(2)
Lebah–lebah berdengung.
Tapi anehnya bau jengkol meruap ke segala penjuru ruangan itu.
Sambil menutup hidung,
Joko Thole buru-buru menyenggol lelaki berpeci hitam di sampingya. Pak RT lagi.
Sekali lagi Pak RT menyenggolnya balik. Dengan wajah manyun Thole menyenggol
lagi, lebih keras. Pak RT malah tersenyum manis sekali. Dan lalu balas
menyenggol Thole tiga kali lebih keras hingga pemuda itu terdorong ke samping
kiri hingga menimpa tetangganya.
“Ikut senggol-senggolan
dong,” ucap Kang Razak dengan suara agak kenes.
Joko Thole menepuk
dahinya, “Aduuh Pak RT, ayo dong buruan ngomong! Kita di sini mau ngapain.”
Terdengar dehem Pak RT. Seketika ruangan itu
menjadi hening. “Bapak-bapak, ibu-ibu, kita ini di sini mau ngapain?”
Lebah-lebah kembali
berdengung.

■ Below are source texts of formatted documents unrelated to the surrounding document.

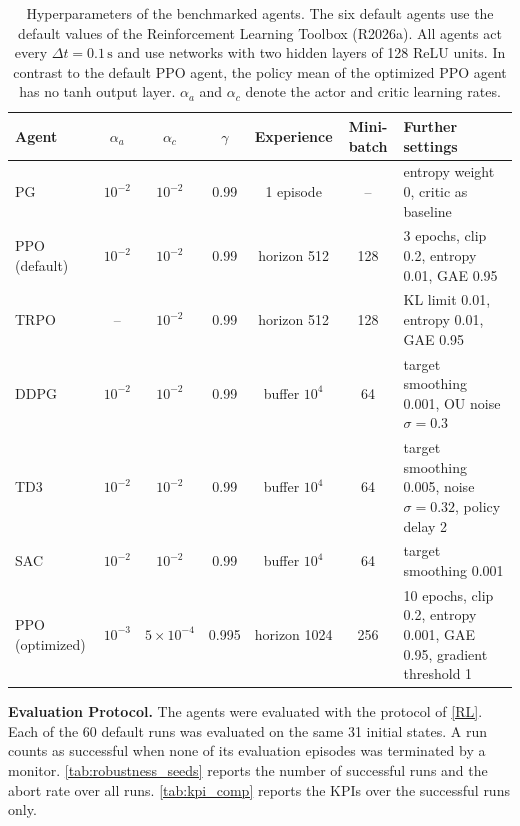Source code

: \documentclass{ieeeaccess}
\begin{document}
\begin{table}[!t]
\centering
\caption{Hyperparameters of the benchmarked agents. The six default agents use the default values of the
Reinforcement Learning Toolbox (R2026a). All agents act every $\Delta t = 0.1\,\mathrm{s}$ and use
networks with two hidden layers of 128 ReLU units. In contrast to the default PPO agent, the policy mean
of the optimized PPO agent has no tanh output layer. $\alpha_a$ and $\alpha_c$ denote the actor and
critic learning rates.}
\label{tab:hyperparameters}
\begin{tabular}{lcccccl}
\toprule
\textbf{Agent} & $\alpha_a$ & $\alpha_c$ & $\gamma$ & \textbf{Experience} & \textbf{Mini-batch} & \textbf{Further settings} \\
\midrule
PG & $10^{-2}$ & $10^{-2}$ & 0.99 & 1 episode & -- & entropy weight 0, critic as baseline \\
PPO (default) & $10^{-2}$ & $10^{-2}$ & 0.99 & horizon 512 & 128 & 3 epochs, clip 0.2, entropy 0.01, GAE 0.95 \\
TRPO & -- & $10^{-2}$ & 0.99 & horizon 512 & 128 & KL limit 0.01, entropy 0.01, GAE 0.95 \\
DDPG & $10^{-2}$ & $10^{-2}$ & 0.99 & buffer $10^4$ & 64 & target smoothing 0.001, OU noise $\sigma = 0.3$ \\
TD3 & $10^{-2}$ & $10^{-2}$ & 0.99 & buffer $10^4$ & 64 & target smoothing 0.005, noise $\sigma = 0.32$, policy delay 2 \\
SAC & $10^{-2}$ & $10^{-2}$ & 0.99 & buffer $10^4$ & 64 & target smoothing 0.001 \\
\midrule
PPO (optimized) & $10^{-3}$ & $5\!\times\!10^{-4}$ & 0.995 & horizon 1024 & 256 & 10 epochs, clip 0.2, entropy 0.001, GAE 0.95, gradient threshold 1 \\
\bottomrule
\end{tabular}
\end{table}


\textbf{Evaluation Protocol.} The agents were evaluated with the protocol of \cref{RL}. Each of the 60
default runs was evaluated on the same 31 initial states. A run counts as successful when none of its
evaluation episodes was terminated by a monitor. \cref{tab:robustness_seeds} reports the number of
successful runs and the abort rate over all runs. \cref{tab:kpi_comp} reports the KPIs over the
successful runs only.
\end{document}
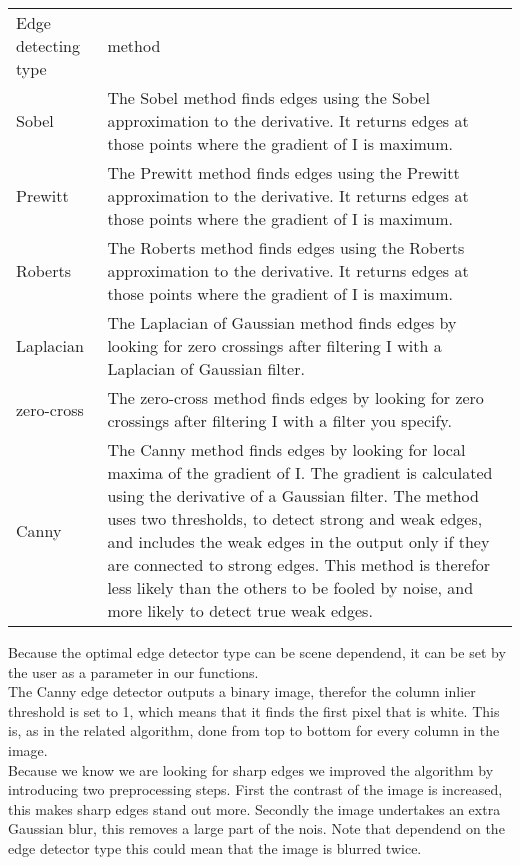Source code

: \documentclass[10pt]{article}
\begin{document}
\begin{tabular}{|l|l|}
	\hline
	Edge detecting type		& method\\
	Sobel					& The Sobel method finds edges using the Sobel
	approximation to the derivative. It returns edges at those points where the
	gradient of I is maximum.\\
	\hline
	Prewitt					& The Prewitt method finds edges using the Prewitt
	approximation to the derivative. It returns edges at those points where the
	gradient of I is maximum.\\
	\hline
	Roberts					& The Roberts method finds edges using the Roberts
	approximation to the derivative. It returns edges at those points where the
	gradient of I is maximum.\\
	\hline
	Laplacian				& The Laplacian of Gaussian method finds edges by
	looking for zero crossings after filtering I with a Laplacian of Gaussian
	filter.\\
	\hline
	zero-cross				& The zero-cross method finds edges by looking for zero
	crossings after filtering I with a filter you specify.\\
	\hline
	Canny					& The Canny method finds edges by looking for local
	maxima of the gradient of I. The gradient is calculated using the derivative of
	a Gaussian filter. The method uses two thresholds, to detect strong and weak
	edges, and includes the weak edges in the output only if they are connected to
	strong edges. This method is therefor less likely than the others to be fooled
	by noise, and more likely to detect true weak edges.\\
	\hline
\end{tabular}

Because the optimal edge detector type can be scene dependend, it can be set
by the user as a parameter in our functions.\\

The Canny edge detector outputs a binary image, therefor the column inlier
threshold is set to 1, which means that it finds the first pixel that is white. 
This is, as in the related algorithm, done from top to bottom for every column in
the image.\\

Because we know we are looking for sharp edges we improved the algorithm by
introducing two preprocessing steps. First the contrast of the image is
increased, this makes sharp edges stand out more.  Secondly the image undertakes
an extra Gaussian blur, this removes a large part of the nois. Note that
dependend on the edge detector type this could mean that the image is blurred
twice.\\
\end{document}
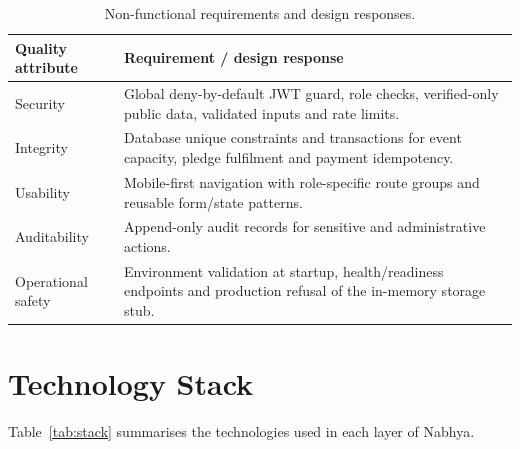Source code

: \begin{table}[H]\centering
\caption{Non-functional requirements and design responses.}
\label{tab:nfr}
\begin{tabularx}{\textwidth}{|p{}|X|}
\hline
\textbf{Quality attribute} & \textbf{Requirement / design response}\\\hline
Security & Global deny-by-default JWT guard, role checks, verified-only public data, validated inputs and rate limits.\\\hline
Integrity & Database unique constraints and transactions for event capacity, pledge fulfilment and payment idempotency.\\\hline
Usability & Mobile-first navigation with role-specific route groups and reusable form/state patterns.\\\hline
Auditability & Append-only audit records for sensitive and administrative actions.\\\hline
Operational safety & Environment validation at startup, health/readiness endpoints and production refusal of the in-memory storage stub.\\\hline
\end{tabularx}
\end{table}

\section{Technology Stack}
Table~\ref{tab:stack} summarises the technologies used in each layer of Nabhya.


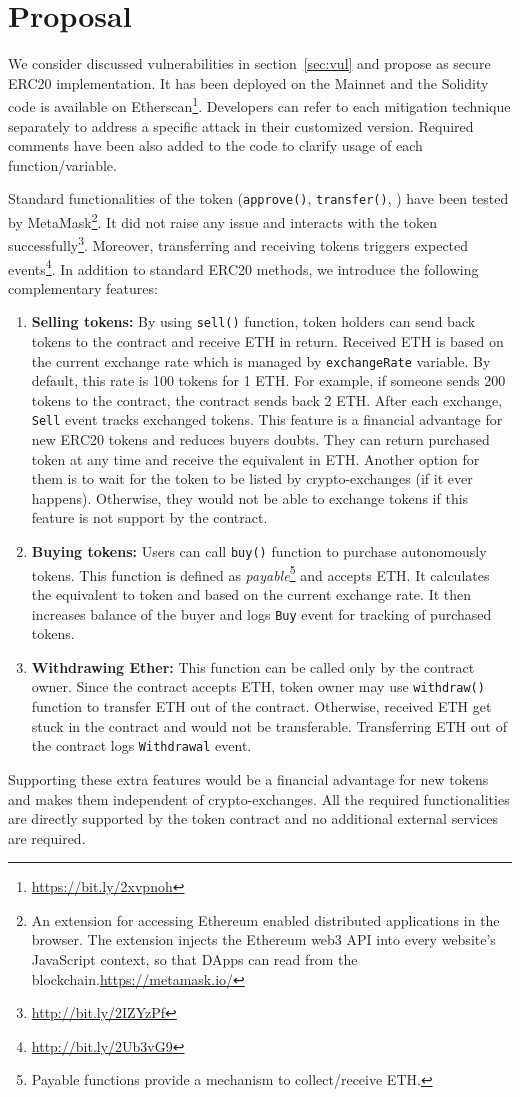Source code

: 
\section{Proposal}\label{sec:proposal}
We consider discussed vulnerabilities in section~\ref{sec:vul} and propose as secure ERC20 implementation. It has been deployed on the Mainnet and the Solidity code is available on Etherscan\footnote{\url{https://bit.ly/2xvpnoh}}. Developers can refer to each mitigation technique separately to address a specific attack in their customized version. Required comments have been also added to the code to clarify usage of each function/variable.

Standard functionalities of the token (\ie \texttt{approve()}, \texttt{transfer()}, \etc) have been tested by MetaMask\footnote{An extension for accessing Ethereum enabled distributed applications in the browser. The extension injects the Ethereum web3 API into every website's JavaScript context, so that DApps can read from the blockchain.\url{https://metamask.io/}}. It did not raise any issue and interacts with the token successfully\footnote{\url{http://bit.ly/2IZYzPf}}. Moreover, transferring and receiving tokens triggers expected events\footnote{\url{http://bit.ly/2Ub3vG9}}. In addition to standard ERC20 methods, we introduce the following complementary features:

\begin{enumerate}[leftmargin=*]
	\item \textbf{Selling tokens:} By using \texttt{sell()} function, token holders can send back tokens to the contract and receive ETH in return. Received ETH is based on the current exchange rate which is managed by \texttt{exchangeRate} variable. By default, this rate is 100 tokens for 1 ETH. For example, if someone sends 200 tokens to the contract, the contract sends back 2 ETH. After each exchange, \texttt{Sell} event tracks exchanged tokens. This feature is a financial advantage for new ERC20 tokens and reduces buyers doubts. They can return purchased token at any time and receive the equivalent in ETH. Another option for them is to wait for the token to be listed by crypto-exchanges (if it ever happens). Otherwise, they would not be able to exchange tokens if this feature is not support by the contract.
	\item \textbf{Buying tokens:} Users can call \texttt{buy()} function to purchase autonomously tokens. This function is defined as \textit{payable}\footnote{Payable functions provide a mechanism to collect/receive ETH.} and accepts ETH. It calculates the equivalent to token and based on the current exchange rate. It then increases balance of the buyer and logs \texttt{Buy} event for tracking of purchased tokens.
	\item \textbf{Withdrawing Ether:} This function can be called only by the contract owner. Since the contract accepts ETH, token owner may use \texttt{withdraw()} function to transfer ETH out of the contract. Otherwise, received ETH get stuck in the contract and would not be transferable. Transferring ETH out of the contract logs \texttt{Withdrawal} event.
\end{enumerate}

\noindent Supporting these extra features would be a financial advantage for new tokens and makes them independent of crypto-exchanges. All the required functionalities are directly supported by the token contract and no additional external services are required.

Bingung.
“Lho, bukannya kita mau rapat, Pak RT?” Pak Darto
mengangkat tangan kirinya. Semua tetangga yang duduk di sebelah kirinya
buru-buru menutup hidung.
Joko Thole menepuk dahinya lagi, “Aduuhh, Pak RT
ini bagaimana sih?”
Pak RT yang melihat insiden kematian naas itu
buru-buru mengulurkan tangannya ke dahi thole.”Wah, ini nyamuk apa ya, Le?
Chikungunya, malaria, atau demam berdarah? Nah Bapak-bapak dan ibu-ibu
sekalian, sebelum nyamuk-nyamuk yang lain meyerang rumah kita masing-masing,
dalam rangka menyambut musim peralihan, saya ingin sekali mengajak bapak ibu
sekalian untuk ikut kerja bakti membersihkan lingkungan sekitar kita yang akan
dilaksanakan besok pada hari…”
“Ahad saja, Pak RT, Pabrik tutup,” Pak Darto
mengangkat tangan kanannya. Semua tetangga yang duduk di sebelah kanannya
buru-buru menutup hidung.
“Hihihi, interupsi, maaf Pak RT,” gantian Jeng Denok
yang mengangkat tangan kanan. Beberapa tetangga di sebelah kanannya langsung
menutup mata. Jeng Denok buru-buru menutupi jahitan yang robek itu. “Hihihi,
maaf Pak RT, mereka itu memang benar-benar masyarakat antipornoaksi.”
“Jeng Denok, kita bukan
sedang membahas UU Pornografi. Kita
sedang mencari hari baik untuk kerja bakti.”
“Hihihi, iya Pak RT. Saya usul hari Jum’at saja.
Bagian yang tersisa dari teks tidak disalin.